As many of you know, a bar/bat mitzvah project is when b’nai mitzvah kids select a nonprofit that they are particularly passionate about, often to raise awareness about its work, engage in volunteer opportunities and encourage charitable donations. It is part of marking the child’s transition from being taken care of to taking care of their own communities and beyond. Rites of passage — as we see in so many cultures — often help guide youth to begin thinking about how they can put their own stamp on the world. As parents, we do our best to make sure that this process is meaningful for our kids.

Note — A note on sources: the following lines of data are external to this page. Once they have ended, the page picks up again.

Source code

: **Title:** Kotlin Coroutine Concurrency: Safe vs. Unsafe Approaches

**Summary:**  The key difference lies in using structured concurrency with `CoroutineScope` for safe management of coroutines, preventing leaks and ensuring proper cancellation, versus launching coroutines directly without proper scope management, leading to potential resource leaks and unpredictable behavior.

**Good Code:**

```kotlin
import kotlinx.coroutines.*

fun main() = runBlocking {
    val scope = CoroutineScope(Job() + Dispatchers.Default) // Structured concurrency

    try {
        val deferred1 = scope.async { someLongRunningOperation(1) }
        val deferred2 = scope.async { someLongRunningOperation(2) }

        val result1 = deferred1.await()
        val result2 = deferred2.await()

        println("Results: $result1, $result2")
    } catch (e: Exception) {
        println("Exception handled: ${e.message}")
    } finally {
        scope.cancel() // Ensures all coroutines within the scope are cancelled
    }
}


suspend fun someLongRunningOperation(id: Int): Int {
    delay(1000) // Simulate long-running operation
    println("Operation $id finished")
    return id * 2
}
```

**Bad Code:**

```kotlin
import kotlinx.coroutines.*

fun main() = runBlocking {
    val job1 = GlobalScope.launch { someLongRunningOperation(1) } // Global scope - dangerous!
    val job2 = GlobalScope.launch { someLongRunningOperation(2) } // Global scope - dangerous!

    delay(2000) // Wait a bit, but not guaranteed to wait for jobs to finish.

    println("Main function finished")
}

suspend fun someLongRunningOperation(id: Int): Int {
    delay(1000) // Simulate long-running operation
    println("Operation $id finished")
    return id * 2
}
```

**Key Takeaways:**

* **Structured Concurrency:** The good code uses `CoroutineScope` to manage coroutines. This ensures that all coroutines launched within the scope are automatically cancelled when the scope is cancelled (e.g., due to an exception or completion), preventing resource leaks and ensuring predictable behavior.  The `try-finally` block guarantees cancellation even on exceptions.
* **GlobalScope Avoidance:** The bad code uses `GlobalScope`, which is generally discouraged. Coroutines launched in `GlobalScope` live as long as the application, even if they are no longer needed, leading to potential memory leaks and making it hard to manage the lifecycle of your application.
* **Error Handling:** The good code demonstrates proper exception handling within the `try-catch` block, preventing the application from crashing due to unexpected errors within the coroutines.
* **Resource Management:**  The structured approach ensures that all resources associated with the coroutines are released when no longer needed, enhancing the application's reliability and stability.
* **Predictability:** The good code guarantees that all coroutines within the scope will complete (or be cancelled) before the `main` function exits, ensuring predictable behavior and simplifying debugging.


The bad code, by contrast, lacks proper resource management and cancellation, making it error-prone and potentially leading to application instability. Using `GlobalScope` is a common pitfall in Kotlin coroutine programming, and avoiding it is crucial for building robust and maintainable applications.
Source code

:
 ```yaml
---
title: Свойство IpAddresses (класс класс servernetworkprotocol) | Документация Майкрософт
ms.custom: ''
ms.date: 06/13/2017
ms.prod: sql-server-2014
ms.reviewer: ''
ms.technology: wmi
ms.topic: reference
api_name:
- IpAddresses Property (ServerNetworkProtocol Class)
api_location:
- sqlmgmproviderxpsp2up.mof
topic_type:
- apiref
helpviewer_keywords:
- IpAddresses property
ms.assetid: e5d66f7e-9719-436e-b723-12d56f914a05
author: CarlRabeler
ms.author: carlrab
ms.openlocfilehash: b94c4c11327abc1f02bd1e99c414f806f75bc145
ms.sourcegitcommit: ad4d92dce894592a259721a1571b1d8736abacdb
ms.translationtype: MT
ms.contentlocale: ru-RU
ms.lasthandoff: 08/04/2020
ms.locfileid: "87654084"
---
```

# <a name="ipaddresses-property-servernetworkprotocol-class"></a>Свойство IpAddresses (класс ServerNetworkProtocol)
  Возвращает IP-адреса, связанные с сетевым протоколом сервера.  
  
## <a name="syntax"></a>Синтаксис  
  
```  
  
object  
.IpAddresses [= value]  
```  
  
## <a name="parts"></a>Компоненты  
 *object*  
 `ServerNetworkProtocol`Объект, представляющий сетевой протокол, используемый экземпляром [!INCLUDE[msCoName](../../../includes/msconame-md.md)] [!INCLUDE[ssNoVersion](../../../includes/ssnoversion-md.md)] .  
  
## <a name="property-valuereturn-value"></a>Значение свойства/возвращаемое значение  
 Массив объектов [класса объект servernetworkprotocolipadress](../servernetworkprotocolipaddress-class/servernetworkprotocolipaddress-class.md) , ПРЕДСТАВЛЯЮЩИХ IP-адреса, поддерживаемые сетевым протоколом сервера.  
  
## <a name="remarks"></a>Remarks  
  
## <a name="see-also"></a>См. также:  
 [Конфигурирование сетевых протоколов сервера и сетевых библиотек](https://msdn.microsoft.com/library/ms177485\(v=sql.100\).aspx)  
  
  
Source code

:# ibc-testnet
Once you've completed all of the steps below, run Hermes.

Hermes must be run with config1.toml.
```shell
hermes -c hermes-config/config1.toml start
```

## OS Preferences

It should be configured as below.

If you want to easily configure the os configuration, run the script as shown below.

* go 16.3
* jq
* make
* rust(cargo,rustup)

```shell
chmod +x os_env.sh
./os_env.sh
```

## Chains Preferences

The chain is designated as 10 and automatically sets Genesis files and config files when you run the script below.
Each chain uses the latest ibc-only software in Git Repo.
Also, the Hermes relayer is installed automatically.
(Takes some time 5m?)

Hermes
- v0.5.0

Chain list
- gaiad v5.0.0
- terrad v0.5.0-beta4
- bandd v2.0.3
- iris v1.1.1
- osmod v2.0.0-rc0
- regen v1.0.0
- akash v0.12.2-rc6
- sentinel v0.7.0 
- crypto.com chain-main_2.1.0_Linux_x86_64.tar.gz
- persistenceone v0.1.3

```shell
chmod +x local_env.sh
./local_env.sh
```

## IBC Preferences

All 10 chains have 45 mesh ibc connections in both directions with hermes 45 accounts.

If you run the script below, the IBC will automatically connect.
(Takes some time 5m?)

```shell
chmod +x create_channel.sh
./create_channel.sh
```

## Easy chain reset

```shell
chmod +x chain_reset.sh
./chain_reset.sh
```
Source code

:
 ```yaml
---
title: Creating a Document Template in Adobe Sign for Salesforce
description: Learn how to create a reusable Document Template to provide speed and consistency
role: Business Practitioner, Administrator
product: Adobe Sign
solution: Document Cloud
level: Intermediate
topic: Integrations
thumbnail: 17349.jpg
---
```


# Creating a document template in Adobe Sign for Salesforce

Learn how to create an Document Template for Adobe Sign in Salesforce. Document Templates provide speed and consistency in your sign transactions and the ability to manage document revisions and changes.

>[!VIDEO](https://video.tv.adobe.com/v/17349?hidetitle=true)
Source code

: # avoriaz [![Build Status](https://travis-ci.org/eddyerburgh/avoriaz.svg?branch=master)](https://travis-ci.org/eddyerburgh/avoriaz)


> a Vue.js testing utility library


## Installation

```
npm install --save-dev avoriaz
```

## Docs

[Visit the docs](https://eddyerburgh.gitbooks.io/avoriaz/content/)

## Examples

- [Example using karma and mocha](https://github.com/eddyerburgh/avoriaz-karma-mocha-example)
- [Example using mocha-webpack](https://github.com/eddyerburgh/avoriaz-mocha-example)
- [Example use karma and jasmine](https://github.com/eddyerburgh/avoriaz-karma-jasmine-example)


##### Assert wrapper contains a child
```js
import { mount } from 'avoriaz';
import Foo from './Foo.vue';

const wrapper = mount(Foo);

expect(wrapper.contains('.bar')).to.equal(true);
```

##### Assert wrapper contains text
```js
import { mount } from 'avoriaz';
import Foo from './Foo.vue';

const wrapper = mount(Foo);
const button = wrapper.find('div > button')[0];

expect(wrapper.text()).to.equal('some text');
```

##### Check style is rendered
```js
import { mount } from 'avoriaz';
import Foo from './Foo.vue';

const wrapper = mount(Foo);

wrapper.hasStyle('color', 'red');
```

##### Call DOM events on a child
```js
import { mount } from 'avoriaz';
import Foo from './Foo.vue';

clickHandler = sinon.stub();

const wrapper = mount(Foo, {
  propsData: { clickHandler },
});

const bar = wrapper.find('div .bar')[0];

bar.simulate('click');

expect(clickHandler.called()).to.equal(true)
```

With suggestions from my daughter’s older American cousins, along with other thoughts from our friends, we had many ideas to offer her. One that we considered was from my friend Danny Hakim’s family. Both of Danny’s daughters, especially moved by the refugee crisis in our region, decided to raise funds for IsraAID, an Israeli-based humanitarian aid NGO. Since 2001, IsraAID has responded to humanitarian crises, providing emergency response and long-term development assistance around the world. For their bat mitzvah projects, Danny’s daughters focused on the efforts of the School of Peace, which provides education for refugee children in Lesbos, Greece. The whole family also visited the school as part of their charitable commitment.
And the story of the School of Peace? Because of the Syrian civil war and the political instability of so many nearby countries, thousands of refugees from Syria, Afghanistan, Iraq, Iran and the Congo have streamed into Greece in recent years. Recognizing the dire needs, a variety of Israeli initiatives have provided medical assistance, food, clothing, and other basic necessities to refugees in the region. Since 2015, IsraAID has been operating in Lesbos, home to the largest refugee camp in Greece, providing emergency medical care and mental health support and services. To address the needs of thousands of refugee children, Jewish and Arab educators from Israel established the School of Peace in partnership with IsraAID, in 2017. Aiming to provide a place of hope and stability for kids who already lost so much, these educators — from the Israeli Hashomer Hatzair youth movement and the Ajial Movement of Arab Educators — built on their own history of collaborative work in Israel. The Israeli volunteers are working with refugee teachers, including Muslims, Christians, and Yazidis from the students’ own communities, to provide education in Arabic, Congolese French, Farsi, and Kurdish. It is the only school on the island where refugee children can get a quality education in languages they understand, with teachers from their own communities who share their culture as well as the psychological impact of displacement.
It was no surprise that Danny was able to help identify meaningful projects for his daughters. An international karate champion, he established in 2004 the nonprofit Budo for Peace, which uses martial arts to teach values of social cohesion and empowerment, training youth from every sector of Israeli society as well as from around the region. With his family’s involvement in IsraAID, he brought martial arts facilitators to Lesbos several times to teach refugee children at the School of Peace. But you don’t have to be an international karate champion to engage your kids in social action.
IsraAID, which has expanded its humanitarian assistance programs to reach 49 countries, has gathered experience over the years in introducing concerned youth to challenging situations around the world. Together with b’nai mitzvah kids and their parents, IsraAID has developed a range of bar/bat mitzvahs projects in recent years. Examples include youth who have handsewn bags to raise money for water filters in Puerto Rico after Hurricane Maria in 2017, engaged in advocacy for communities in Nepal affected by the earthquake in 2015 and run races to fund the needs of refugee camps in Kenya.
As for my daughter and the rest of our family, we still have lots of homework to do before she selects a project. While the needs are overwhelming, we can be heartened by the activism of these young people and many adults as well who are working to create a better future for all of us. My daughter, while partial to solar energy projects in Kenya right now (thanks to a visit to the Arava Institute), is also thinking about other possible opportunities to make a difference. And whatever she picks, I am one proud mom.